Saved data entries
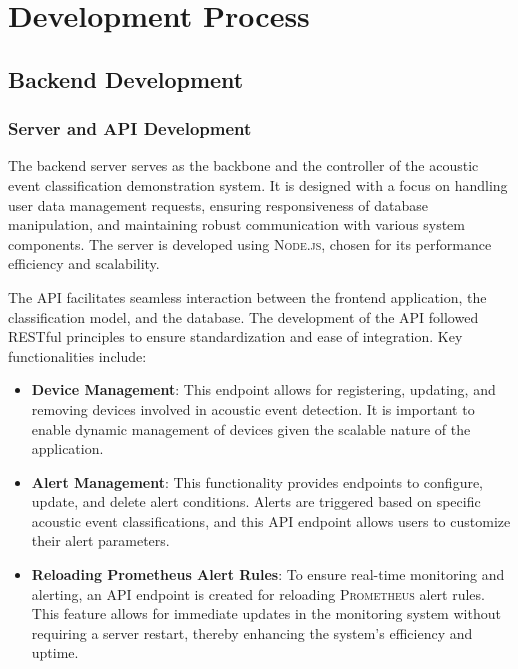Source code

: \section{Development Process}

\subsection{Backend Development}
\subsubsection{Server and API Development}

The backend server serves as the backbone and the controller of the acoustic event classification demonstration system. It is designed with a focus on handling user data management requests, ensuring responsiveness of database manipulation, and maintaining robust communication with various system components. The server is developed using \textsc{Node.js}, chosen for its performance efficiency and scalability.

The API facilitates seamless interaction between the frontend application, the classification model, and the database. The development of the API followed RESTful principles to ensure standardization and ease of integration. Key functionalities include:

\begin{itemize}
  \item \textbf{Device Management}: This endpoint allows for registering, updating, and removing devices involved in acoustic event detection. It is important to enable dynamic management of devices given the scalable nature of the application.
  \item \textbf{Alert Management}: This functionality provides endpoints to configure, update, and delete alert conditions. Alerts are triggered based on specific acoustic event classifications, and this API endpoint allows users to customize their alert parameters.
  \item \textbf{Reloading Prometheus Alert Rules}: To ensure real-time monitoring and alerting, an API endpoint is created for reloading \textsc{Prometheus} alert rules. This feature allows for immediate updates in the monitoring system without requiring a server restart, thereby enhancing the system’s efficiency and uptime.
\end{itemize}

* * *

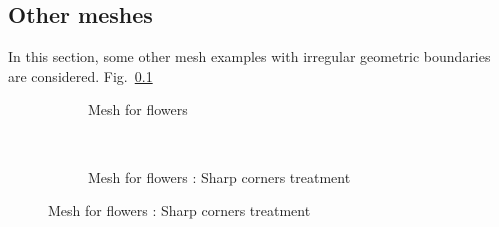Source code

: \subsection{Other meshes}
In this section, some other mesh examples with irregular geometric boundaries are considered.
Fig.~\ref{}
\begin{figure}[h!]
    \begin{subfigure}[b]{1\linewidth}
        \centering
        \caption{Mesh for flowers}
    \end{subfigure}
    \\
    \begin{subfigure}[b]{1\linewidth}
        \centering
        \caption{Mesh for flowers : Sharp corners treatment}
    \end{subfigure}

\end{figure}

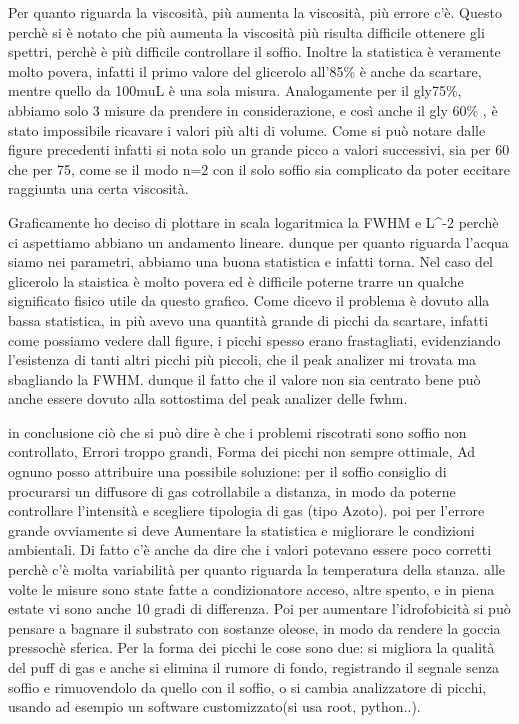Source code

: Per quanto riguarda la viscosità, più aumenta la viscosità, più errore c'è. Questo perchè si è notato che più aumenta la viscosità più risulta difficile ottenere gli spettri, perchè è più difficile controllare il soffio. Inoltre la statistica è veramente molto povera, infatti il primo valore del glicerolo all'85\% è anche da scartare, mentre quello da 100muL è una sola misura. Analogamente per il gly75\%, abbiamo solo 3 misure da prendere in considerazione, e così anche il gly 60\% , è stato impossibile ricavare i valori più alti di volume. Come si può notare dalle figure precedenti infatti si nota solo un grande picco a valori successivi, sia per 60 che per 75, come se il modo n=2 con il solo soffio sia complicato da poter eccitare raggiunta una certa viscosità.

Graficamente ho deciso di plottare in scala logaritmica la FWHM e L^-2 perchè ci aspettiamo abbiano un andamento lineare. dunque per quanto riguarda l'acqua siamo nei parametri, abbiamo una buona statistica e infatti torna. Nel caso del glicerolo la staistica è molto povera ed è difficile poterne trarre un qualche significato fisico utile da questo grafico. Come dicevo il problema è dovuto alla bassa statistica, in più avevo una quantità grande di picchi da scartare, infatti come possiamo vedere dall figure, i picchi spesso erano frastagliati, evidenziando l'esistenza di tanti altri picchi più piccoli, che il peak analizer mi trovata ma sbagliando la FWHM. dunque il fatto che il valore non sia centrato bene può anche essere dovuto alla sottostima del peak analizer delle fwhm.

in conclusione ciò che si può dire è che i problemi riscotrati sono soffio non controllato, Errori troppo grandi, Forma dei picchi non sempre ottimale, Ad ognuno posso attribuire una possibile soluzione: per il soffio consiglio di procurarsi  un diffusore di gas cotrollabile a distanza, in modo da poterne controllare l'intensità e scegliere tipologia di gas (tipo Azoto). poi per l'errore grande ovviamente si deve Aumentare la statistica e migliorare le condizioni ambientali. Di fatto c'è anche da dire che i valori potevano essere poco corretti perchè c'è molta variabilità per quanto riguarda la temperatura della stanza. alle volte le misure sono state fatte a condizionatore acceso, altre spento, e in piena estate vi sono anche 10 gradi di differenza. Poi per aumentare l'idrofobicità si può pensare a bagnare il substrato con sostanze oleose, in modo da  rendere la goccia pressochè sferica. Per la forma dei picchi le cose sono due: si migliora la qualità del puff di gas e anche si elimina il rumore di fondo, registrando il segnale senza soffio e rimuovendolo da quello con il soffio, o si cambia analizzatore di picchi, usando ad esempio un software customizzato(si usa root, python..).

--

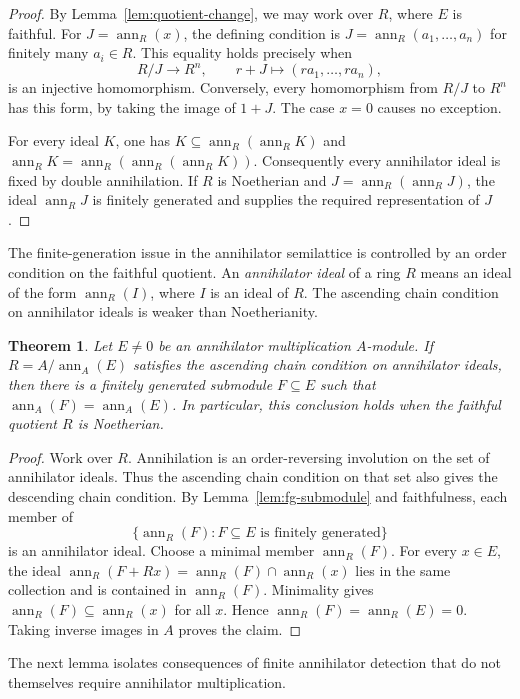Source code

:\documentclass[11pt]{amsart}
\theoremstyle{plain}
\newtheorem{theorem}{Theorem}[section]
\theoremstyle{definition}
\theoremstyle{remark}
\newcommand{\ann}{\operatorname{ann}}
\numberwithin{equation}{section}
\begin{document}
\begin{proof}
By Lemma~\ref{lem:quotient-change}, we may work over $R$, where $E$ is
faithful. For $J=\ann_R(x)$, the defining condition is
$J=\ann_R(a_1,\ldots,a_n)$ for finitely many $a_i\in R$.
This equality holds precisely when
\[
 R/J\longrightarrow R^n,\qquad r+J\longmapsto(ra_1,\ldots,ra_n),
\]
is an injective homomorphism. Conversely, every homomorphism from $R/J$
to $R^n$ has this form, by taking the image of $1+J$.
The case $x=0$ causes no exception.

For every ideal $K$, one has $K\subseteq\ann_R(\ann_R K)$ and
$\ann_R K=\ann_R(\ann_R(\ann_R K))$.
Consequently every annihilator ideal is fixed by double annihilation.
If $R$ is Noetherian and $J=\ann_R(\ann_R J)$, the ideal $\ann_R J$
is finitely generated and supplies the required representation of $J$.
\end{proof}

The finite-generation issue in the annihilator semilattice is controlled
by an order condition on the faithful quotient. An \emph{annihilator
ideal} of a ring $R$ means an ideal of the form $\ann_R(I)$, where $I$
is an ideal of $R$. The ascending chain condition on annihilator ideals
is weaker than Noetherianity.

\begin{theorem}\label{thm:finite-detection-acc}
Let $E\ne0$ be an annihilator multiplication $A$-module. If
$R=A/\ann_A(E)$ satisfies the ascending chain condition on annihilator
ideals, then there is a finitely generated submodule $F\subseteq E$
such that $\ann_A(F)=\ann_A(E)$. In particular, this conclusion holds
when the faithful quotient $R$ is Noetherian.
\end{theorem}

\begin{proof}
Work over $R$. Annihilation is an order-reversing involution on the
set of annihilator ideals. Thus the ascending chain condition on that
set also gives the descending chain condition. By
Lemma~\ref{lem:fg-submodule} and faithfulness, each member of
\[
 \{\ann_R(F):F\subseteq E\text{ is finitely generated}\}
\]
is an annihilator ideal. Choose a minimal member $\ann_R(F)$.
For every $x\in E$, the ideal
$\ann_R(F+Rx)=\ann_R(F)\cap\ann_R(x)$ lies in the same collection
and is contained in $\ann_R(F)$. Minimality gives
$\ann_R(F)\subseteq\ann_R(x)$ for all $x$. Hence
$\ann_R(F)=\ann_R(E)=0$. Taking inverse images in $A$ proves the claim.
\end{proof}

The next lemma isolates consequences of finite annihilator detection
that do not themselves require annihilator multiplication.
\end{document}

WORK TO BE COMPLETED: Could you give the number of lines in the entries that contain the string "holds"? Only the number, please.

TASK SOLUTION: 2